「『わからない』という方法」(橋本治/著、集英社新書)
橋本治さんの「わからない」という方法 (集英社新書)に
『バレエダンサーの熊川哲也さんが子どもの頃「わかんない」を連発していた』
と書いてありましたよ
とメールが来ました。
以前、この本を読んだことがあるのですが、本の最後の最後に書いてある
その代わり、「自分の身体は頭がいい」と思っている。私は自分の脳はあまり信用していないが、自分の身体性だけは、全面的に信用しているのである。信用して、「俺の身体は頭がいい」と、マジで思っている。
(「『わからない』という方法」橋本治/著、集英社新書、250頁)
ばかりが頭に残っていました。
(だからでしょう、内田樹さんの私の身体は頭がいい (文春文庫)を題名に惹かれて買っています)
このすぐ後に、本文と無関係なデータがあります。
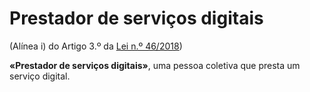 # Prestador de serviços digitais
(Alínea i) do Artigo 3.º da [Lei n.º 46/2018](https://data.dre.pt/eli/lei/46/2018/08/13/p/dre/pt/html))

**«Prestador de serviços digitais»**, uma pessoa coletiva que presta um serviço digital.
ですから、熊川哲也さんの「わかんない」は記憶になかったのです。
そこで、本を買って読み直してみると、
フェルデンクライスメソッドに関係することばかりじゃない!?(*本の前半部分です)
と気づきます。
- 「わかる」と「わからない」
- 「学習」と「教育」
について書かれているのが、前半の
- 第一章「わからない」は根性である
- 第二章「わからない」という方法
です。
その中でも
企画書に必要なものは、上司を驚かせる意外性と、上司を納得させる確実性である。
(「『わからない』という方法」橋本治/著、集英社新書、43頁)
を
(フェルデンクライスメソッドの)レッスンに必要なものは、
クライアントを驚かせる意外性と、クライアントを納得させる確実性である。
と読みかえて一人勝手な納得をしていました。
他にもこの二つの章には、フェルデンクライスを学ぶ、伝える、教える時に考える(頭をかかえる、悩む)ことが書いてあります。
- 「教える側」と「教えられる側」について(90−91頁)
- 「他人のやり方」と「自分のやり方」、「マスターする」について(120−122頁)
- 「学ぶ」と「生き方」について(130頁)
- etc… (頁は全て「『わからない』という方法」橋本治/著、集英社新書から)
私自身が抱えているフェルデンクライスメソッドへの「わからなさ」「わかりにくさ」と、
指導者養成コースで学んでいること(=人に教える、レッスンをする側になる)との
ギャップのほんの少し埋めるような内容です。
最後に、
熊川哲也のすごさは、「次の日にはできるようになっていた」ではない。自分の理解の届かないところを確実に発見して、それに対して「わからない」を明確に確認していたこと――「わからないの掘り起こし」である。